Magic steel

   / Magic steel #11  
off the wall I know...but is it possible that decaying organic matter (methane) under the bars was displacing/reducing the oxygen around the bars?
 
   / Magic steel #12  
It is just the mill scale that is covering it. It resist rust pretty well, but it will rust in wet or salty conditions.
 
   / Magic steel #13  
It is just the mill scale that is covering it. It resist rust pretty well, but it will rust in wet or salty conditions.

It does look like the gray scale you get when you heat steel to the red/yellow range for forging, although I've never tested it's rust resistance properties, it makes sense since that's just really accellerated corrosion anyway...
 
   / Magic steel
  • Thread Starter
#14  
It's not coated rebar. I've built over $500 million worth of schools and I'm pretty sure I've seen it a time or 2. The bar was mostly exposed with just a little of blow sand over parts of it.
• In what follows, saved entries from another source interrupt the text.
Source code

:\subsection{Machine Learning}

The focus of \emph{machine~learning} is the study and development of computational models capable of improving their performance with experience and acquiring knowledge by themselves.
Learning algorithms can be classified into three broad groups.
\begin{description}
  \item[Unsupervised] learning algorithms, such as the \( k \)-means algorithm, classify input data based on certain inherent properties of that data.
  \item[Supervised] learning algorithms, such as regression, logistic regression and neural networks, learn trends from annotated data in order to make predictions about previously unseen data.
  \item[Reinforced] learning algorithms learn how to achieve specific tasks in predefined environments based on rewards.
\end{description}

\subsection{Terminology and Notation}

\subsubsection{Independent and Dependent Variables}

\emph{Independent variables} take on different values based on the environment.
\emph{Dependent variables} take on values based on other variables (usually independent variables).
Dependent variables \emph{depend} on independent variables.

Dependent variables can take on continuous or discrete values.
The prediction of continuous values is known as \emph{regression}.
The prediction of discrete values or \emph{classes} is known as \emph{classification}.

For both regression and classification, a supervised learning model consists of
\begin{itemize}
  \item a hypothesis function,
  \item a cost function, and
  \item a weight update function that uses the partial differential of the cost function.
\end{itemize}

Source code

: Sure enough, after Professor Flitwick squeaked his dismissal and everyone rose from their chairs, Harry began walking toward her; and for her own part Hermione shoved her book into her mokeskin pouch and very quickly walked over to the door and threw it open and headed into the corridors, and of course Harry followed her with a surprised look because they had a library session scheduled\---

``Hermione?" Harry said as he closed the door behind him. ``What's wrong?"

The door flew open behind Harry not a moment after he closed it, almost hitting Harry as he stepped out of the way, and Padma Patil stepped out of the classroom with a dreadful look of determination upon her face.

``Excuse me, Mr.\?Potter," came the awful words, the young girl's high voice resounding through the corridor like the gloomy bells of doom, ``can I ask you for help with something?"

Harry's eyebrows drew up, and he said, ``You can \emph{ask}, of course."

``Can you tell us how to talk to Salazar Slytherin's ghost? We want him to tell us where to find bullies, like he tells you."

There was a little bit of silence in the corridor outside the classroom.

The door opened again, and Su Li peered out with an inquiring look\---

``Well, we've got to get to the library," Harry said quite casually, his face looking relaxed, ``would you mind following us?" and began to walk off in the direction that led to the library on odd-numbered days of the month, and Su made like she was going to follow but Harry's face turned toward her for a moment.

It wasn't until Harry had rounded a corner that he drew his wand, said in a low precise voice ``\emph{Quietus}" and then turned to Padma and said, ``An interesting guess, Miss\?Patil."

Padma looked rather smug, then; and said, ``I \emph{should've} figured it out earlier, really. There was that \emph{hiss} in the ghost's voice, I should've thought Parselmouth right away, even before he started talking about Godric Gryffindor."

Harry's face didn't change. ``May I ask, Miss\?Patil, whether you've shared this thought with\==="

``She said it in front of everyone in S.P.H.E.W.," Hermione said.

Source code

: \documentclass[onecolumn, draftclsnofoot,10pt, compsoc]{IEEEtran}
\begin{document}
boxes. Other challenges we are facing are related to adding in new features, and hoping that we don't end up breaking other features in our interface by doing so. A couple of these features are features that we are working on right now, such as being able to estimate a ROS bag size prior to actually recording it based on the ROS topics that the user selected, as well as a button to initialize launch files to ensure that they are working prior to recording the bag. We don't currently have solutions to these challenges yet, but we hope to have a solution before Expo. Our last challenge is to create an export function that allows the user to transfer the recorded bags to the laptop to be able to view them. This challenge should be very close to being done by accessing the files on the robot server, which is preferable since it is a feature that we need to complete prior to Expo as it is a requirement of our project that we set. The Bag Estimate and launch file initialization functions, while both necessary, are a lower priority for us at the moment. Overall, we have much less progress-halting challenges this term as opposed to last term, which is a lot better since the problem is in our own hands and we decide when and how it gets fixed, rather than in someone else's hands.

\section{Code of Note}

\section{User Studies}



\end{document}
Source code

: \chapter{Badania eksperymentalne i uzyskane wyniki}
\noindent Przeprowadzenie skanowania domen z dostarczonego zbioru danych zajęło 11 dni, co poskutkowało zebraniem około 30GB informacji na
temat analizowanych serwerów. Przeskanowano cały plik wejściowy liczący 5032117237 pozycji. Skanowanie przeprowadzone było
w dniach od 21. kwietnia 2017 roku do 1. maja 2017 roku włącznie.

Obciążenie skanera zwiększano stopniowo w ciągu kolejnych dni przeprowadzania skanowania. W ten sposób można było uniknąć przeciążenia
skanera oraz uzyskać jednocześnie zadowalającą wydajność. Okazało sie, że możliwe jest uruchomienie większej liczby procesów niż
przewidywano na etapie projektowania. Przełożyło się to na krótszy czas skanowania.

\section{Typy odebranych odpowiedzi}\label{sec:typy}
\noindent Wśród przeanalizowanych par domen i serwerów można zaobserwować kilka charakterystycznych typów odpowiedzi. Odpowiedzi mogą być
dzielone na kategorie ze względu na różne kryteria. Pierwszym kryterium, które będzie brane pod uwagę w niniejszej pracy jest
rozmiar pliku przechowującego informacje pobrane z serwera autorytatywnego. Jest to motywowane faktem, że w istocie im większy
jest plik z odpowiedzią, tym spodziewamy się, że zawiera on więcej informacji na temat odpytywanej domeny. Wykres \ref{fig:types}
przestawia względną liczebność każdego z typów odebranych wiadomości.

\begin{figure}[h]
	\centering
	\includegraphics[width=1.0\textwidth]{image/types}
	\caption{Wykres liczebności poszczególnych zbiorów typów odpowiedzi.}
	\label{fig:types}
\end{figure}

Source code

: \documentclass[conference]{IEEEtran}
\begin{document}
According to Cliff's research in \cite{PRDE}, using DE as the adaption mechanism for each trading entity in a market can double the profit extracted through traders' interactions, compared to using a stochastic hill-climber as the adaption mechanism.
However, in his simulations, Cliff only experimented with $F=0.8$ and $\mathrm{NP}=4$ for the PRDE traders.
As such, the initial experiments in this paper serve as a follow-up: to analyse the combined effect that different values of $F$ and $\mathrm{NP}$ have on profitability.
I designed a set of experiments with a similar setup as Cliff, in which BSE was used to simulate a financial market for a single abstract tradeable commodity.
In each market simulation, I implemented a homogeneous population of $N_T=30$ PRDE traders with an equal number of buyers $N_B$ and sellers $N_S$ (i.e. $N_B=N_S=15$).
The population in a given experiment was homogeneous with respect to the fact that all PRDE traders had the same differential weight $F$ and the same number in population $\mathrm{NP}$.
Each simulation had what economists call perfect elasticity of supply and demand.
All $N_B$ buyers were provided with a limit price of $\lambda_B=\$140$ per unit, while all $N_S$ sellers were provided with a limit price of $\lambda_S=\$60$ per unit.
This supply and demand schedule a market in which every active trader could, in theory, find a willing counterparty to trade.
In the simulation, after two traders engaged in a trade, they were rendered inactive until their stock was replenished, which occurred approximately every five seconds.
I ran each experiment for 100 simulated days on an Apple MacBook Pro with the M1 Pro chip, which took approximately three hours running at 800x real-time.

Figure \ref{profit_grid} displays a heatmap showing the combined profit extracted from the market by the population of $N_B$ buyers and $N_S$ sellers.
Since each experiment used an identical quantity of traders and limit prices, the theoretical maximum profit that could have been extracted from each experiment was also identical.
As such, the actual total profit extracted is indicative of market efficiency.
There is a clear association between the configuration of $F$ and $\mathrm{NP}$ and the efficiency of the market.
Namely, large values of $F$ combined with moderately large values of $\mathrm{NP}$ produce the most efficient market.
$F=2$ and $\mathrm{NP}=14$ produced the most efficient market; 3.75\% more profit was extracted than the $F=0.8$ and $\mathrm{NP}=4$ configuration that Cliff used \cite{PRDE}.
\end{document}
No nearby vegetation. I concur that the mill scale has probably protected it except where the blow sand has sand blasted it off. Lots of wind out here.

Of course, with only 0.77" of rain last year, there is not much to get rust started. Strangely enough, there is a third length from the same build that is completely rusted. It was laying in an area of high clay content which may have held more moisture.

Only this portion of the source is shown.